Юэ Цинъюаню не нужно многого, чтобы понять, кто именно приложил к этому руку – он, словно натасканная годами ищейка, берет след тонкого, едва уловимого шлейфа колючей иньской ци. Он почти чувствует знакомый запах: свежий, терпко-зеленый бамбук и холод, пробирающий до костей, хрустящий на зубах сизо-белым инеем.
Он даже не обращает внимания на состояние бамбукового дома, пропускает мимо ушей и пораженное бормотание Му Цинфана – его ведет дальше, вглубь, в самое сердце бамбуковой рощи.
Природная энергия взбешенно хлещет его по щекам, колючими, мерзлыми пальцами дерет нутро, стремясь добраться до духовных вен и ядра. Ему все равно. Силы его культивации хватает, чтобы продираться сквозь полноценный ураган энергии дальше, к самому центру, где происходит что-то, несоизмеримо важное.

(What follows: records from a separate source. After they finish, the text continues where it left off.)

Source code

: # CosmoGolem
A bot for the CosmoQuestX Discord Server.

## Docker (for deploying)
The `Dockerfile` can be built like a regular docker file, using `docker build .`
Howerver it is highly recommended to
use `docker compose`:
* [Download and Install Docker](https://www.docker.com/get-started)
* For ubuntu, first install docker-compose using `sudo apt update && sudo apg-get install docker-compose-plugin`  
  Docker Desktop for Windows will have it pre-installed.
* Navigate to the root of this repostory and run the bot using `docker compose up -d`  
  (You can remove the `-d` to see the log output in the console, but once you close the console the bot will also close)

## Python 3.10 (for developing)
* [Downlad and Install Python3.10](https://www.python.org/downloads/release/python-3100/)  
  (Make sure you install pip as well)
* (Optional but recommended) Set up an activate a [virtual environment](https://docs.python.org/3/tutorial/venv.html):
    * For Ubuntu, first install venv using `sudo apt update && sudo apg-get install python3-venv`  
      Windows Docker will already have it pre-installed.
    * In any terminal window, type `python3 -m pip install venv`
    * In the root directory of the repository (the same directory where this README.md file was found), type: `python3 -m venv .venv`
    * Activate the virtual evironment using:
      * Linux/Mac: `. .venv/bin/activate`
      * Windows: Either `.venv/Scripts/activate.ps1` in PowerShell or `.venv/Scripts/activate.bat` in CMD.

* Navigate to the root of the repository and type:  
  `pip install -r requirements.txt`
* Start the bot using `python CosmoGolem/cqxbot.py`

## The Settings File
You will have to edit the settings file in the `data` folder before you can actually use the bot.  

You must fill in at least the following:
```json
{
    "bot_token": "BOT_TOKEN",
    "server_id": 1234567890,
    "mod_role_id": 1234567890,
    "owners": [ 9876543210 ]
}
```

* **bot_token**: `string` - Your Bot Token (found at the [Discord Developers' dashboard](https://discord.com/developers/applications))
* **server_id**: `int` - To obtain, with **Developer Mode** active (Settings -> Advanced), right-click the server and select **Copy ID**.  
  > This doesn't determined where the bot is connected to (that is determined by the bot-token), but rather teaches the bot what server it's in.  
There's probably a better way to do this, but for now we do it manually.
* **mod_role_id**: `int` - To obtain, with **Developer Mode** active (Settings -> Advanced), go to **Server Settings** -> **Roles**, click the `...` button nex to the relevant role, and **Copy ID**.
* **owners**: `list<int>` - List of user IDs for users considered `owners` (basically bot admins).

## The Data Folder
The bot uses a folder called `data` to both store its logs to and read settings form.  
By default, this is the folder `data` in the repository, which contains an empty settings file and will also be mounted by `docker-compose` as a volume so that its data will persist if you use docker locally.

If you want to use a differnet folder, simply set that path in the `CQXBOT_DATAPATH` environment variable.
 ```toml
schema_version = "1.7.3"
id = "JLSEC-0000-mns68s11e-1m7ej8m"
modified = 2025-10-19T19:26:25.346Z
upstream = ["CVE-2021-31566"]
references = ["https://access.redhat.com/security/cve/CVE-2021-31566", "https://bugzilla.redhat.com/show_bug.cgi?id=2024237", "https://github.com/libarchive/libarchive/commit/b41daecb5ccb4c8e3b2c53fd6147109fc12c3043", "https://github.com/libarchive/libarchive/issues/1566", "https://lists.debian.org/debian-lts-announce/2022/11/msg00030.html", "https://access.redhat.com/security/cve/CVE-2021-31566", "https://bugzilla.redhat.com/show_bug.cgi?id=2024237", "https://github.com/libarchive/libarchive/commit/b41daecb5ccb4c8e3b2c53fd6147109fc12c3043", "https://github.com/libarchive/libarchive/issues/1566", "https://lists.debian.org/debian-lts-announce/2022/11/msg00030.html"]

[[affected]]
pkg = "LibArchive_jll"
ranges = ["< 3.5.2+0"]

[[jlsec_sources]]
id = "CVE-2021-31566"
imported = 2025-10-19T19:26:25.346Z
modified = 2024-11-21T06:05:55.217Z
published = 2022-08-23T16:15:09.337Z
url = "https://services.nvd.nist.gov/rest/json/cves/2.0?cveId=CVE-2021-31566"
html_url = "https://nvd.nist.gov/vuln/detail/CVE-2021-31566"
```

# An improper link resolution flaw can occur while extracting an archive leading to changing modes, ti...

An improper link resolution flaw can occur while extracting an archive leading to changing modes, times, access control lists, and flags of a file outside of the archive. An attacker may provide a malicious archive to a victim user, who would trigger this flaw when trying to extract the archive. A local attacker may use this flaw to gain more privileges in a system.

Ураган природной ци прекратился, как по щелчку чьих-то пальцев, в тот же миг, когда глава школы перешагнул невидимую, но отчетливо ощутимую границу. Его замутненное зрение выцепило невдалеке высокую плечистую фигуру в цинцзинских одеждах и он, ориентируясь больше на тонкую ниточку ци сяо Цзю, двинулся вперед. Шаг, еще один – воздух будто загустел вокруг, превращаясь в вязкое болото, и каждое движение ему давалось нелегкой ценой.
И все же, разочарование настигло его. Фигура перед ним и ростом была выше, и одежды, пусть и пика Цинцзин, но ученические, простого кроя и скудно украшенные – вместо Шэнь Цинцю Юэ Цинъюань нашел только его старшего ученика.
Что-то внутри него бесновалось, неистово взъярилось, пробивая себе путь сквозь клетку ребер: в волосах Мин Фаня яркими каплевидными рубинами сверкала заколка Мастера пика. Значит ли это, что Шэнь Цинцю... ушел? Бросил Цанцюн, как его самого когда-то бросил Юэ Ци?
Колени Цинъюаня бессильно подогнулись, он грузно опустился на землю, все еще чувствуя искры-отголоски бушующего здесь шторма. У горы наконец сменился хозяин, и можно было почти физически ощутить, как каждая травинка, каждый камень и дерево тянется к своему новому мастеру.
– Почему?.. – едва слышно выдохнул он, судорожно впиваясь ногтями в землю, вырывая жмуты травы и ранясь о мелкие, удивительно острые камешки – он не чувствовал физической боли, поскольку боль внутренняя безжалостно терзала его, оглушив белым шумом и ослепив тускло-алой пеленой перед глазами.
Мысли метались испуганными мотыльками. Что-то скребло его, беспокоило на грани сознания, и Юэ Цинъюань не нашел в себе силы привычно отмахнуться от тянущего могильным холодом предчувствия.
Лицо бывшего старшего ученика тоже потеряло былую одухотворенность, Мин Фань будто только вынырнул из толщи воды, отряхивался и ошеломленно тряс головой, пока совсем не пришел в себя. В тот же миг предчувствие Юэ Цинъюаня взревело дурниной и тело, движимое титаническим усилием воли, ринулось вслед скрывающимся в бамбуковой роще уже-не-ученическим одеждам.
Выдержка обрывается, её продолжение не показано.